Tomas Villa prior to his fight with Jhonny Gonzalez in 2011. Photo by Sumio Yamada.

 

The Finger Post  is sad to report that former featherweight contender Tomas Villa of Midland, Texas died this Tuesday (April 3, 2018). Villa was reportedly involved in a car accident two miles south of Midland. According to the police report A Dodge Durango driven by Villa hit a Kenworth truck tractor on Highway 349 at 5:44 PM. Villa, who according to the police report was not wearing a seatbelt, was pronounced dead at the scene.

Villa, who originally hailed from Ojinaga, Mexico, was perhaps best remembered for his 2011 fight with Mexican bomber Johnny Gonzalez for the WBC featherweight title. Although Gonzalez stopped Villa in four rounds in what would ultimately become Villa’s final fight as a professional, it was nonetheless a proud moment for the Midland based brawler.
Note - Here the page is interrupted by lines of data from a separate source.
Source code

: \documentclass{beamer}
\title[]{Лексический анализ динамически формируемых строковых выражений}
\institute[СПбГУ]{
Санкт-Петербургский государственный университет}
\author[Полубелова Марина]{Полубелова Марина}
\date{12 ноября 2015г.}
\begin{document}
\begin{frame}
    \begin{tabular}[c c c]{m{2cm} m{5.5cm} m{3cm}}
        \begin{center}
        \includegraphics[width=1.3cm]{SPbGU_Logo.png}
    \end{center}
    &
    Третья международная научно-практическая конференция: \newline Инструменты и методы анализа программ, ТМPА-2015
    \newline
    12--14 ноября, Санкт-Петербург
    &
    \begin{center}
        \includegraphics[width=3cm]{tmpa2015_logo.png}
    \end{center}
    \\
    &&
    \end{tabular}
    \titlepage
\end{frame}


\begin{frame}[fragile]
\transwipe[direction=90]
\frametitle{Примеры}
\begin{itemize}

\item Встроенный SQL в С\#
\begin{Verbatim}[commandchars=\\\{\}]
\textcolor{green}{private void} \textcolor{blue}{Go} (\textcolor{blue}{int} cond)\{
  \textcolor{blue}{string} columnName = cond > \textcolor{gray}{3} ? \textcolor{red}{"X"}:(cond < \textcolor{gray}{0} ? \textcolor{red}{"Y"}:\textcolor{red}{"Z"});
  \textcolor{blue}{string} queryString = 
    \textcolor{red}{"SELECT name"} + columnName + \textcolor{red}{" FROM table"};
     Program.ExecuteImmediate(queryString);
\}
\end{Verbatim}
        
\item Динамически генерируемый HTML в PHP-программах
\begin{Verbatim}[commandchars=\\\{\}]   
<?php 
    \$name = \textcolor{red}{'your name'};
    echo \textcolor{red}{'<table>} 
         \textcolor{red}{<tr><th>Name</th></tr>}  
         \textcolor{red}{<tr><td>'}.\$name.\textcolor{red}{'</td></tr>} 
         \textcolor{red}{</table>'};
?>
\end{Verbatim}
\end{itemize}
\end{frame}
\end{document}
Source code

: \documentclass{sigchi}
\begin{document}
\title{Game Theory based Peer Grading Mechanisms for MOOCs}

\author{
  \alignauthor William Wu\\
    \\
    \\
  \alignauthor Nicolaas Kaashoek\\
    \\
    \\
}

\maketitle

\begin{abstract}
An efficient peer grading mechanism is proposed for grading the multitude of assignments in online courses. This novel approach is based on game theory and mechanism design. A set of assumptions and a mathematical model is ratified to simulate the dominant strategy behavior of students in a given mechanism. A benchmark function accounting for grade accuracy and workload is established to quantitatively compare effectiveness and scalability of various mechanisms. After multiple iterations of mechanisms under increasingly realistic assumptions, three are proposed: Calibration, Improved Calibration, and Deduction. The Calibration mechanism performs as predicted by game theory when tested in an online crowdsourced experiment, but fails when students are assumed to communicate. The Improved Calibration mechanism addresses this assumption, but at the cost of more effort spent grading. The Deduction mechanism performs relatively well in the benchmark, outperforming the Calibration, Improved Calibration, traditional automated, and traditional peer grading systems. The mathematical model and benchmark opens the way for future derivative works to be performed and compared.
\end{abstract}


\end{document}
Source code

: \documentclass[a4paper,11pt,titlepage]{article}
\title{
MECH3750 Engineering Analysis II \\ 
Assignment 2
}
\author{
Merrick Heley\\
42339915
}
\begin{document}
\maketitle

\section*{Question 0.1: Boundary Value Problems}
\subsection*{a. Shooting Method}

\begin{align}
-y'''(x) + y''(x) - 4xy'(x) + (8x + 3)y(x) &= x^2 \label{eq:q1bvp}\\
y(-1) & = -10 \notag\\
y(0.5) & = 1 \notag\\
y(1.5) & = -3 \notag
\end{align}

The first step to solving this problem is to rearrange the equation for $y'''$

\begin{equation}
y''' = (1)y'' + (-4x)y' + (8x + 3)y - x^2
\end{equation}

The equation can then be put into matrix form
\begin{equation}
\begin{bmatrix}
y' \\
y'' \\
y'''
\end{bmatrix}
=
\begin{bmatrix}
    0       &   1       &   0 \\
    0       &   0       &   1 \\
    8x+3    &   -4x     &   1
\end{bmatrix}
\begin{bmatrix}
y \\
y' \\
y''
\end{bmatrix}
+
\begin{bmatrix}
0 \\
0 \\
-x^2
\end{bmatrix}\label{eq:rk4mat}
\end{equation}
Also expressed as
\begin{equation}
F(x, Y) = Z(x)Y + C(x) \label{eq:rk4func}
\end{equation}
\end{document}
Villa’s career spanned just over ten years and in that time Villa emerged as arguably the geatest boxer to ever come out of the Permian Basin. Villa was a two time Texas State featherweight champion before exploding onto the national scene in 2005, when Villa won the NABA super bantamweight title by stopping then undefeated peospect David Martinez in ten rounds. Three months after the win over Martinez Villa added the WBC Continental America’s Super Bantamweight tittle when he stopped another highly touted undefeated contender in Cuauhtemoc Vargas. In 2008 Villa would capture his first world title when he stopped Gilberto Sanchez Leon in four rounds for the IBA featherweight belt. In 2010 Villa would take on Mikey Garcia in a fight for the USBA featherweight belt and although he came up short against Garcia he would bounce back in impressive fashion, upsetting boxing royalty just two months later with a decision victory over Salvador Sanchez. Villa finished his career with a record of 23-8-5, 14 KOs.